Photo by Patrick Stachniak

Kharel opened While in Kathmandu in 2017 and sold off the original Nepalese Indian Restaurant a few years later. The changes, which Kharel announced on Instagram, are more in line with what he originally wanted his restaurant to be and include a cafe in the morning, a bar selling smaller portions and specialty cocktails made with a blend of Nepalese spices and the addition of a stage for live music or other events. 

The menu will also be changing, as the small kitchen simply isn’t big enough to accommodate a full restaurant in the middle of a dinner rush. While certain staples, such as the impeccable jhol momo dumplings, will be staying, Kharel plans to focus more on tapas style dishes to be shared among more guests.

“It’s taking what I have available in my pantry, in my cuisine, it’s my culture, plus the American culture that I’m part of. Both are equal parts of me,” Kharel said.

The changes won’t be easy, as Kharel and his wife welcomed a new baby to the family earlier this year and moved out to Long Island where they live with his brother, sister-in-law and their child. But Kharel said it was now or never, and decided to make the shift to be able to compete with other businesses in the area and reinvigorate his own passion for cooking and provide the community with a better experience every time they step foot in While in Kathmandu.

“I feel like I’m slowly starting to fade away in the food scene and the love is not there. So the change is important because I want to be relevant for the next ten years.” Kharel said. “So I do it for the community, to fit in, but also for [my] own artistry, as a chef, cook, owner… my own ability to enjoy the food.”
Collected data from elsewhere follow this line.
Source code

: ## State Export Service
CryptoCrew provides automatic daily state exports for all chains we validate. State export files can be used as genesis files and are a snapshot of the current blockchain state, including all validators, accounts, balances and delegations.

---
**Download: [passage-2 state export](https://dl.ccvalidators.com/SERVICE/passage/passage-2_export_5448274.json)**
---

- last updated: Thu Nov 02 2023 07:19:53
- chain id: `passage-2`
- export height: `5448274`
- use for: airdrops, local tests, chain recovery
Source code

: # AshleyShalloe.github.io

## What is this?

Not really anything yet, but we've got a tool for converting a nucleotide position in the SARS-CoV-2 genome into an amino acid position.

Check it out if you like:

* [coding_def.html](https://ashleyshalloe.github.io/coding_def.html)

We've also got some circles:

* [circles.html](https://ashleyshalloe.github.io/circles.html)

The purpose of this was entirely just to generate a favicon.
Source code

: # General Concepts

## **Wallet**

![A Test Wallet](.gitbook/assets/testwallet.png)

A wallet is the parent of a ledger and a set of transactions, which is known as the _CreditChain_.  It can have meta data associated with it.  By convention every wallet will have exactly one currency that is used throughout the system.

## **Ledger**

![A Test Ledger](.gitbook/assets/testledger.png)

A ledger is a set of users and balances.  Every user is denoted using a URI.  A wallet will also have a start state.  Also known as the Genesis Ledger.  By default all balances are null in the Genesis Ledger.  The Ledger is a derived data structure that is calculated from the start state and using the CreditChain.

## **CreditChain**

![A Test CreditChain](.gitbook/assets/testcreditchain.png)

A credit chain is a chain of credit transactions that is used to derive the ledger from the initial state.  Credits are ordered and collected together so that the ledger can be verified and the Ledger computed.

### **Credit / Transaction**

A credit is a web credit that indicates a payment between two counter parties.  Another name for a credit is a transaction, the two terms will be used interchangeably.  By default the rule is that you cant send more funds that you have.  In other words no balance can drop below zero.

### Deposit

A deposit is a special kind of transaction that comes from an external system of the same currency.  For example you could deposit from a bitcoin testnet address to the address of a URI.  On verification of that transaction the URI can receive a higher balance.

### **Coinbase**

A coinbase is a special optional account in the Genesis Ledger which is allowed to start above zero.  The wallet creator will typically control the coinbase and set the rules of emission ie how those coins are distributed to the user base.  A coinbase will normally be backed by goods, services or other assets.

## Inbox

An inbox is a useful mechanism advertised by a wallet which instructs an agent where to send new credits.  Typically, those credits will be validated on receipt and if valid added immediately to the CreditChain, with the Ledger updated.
Bikash Kharel speaks to one of his newer employeesPhoto by Patrick Stachniak

Kharel’s passion for food is evident the moment you speak to him, lighting up while talking through the different spices and new methods for which he can incorporate them into dishes. Discussing the menu changes, Kharel wants to focus more on the process to elevate the food as he progresses through his career as a chef, likening the current stage of the restaurant to studying for a doctorate degree. Staff members, some of whom have worked there for five years, appreciate Kharel’s hands-on management and the fact he pushes them to be better. Tightening up the lunch menu to just a few items will allow his staff to better prepare for dinner and incorporate the more complex dishes, and the morning cafe will enable Ridgewood residents to try easily the greatest Chai in the city. 

After living in the neighborhood for 19 years now, Kharel isn’t intimidated by the gentrification of the area, as he noticed the changes over 10 years ago with the infringement of new-age coffee shops. Kharel sees it as his opportunity to innovate while still providing loyal customers with the same food and atmosphere they’ve come to appreciate. As a small business owner, Kharel recommends any new residents in Queens “spread the love” when dining out or ordering food to help sustain neighborhood staples, like his, and experience everything that the World’s Borough has to offer.

“The restaurant industry in general is already as hard as it is and everybody is trying to sustain [themselves] be it small, big or medium. In all levels, there’s different playing fields and different cost levels,” Kharel said. “You don’t have to discriminate, but don’t just go to select a few places… spread your wings.”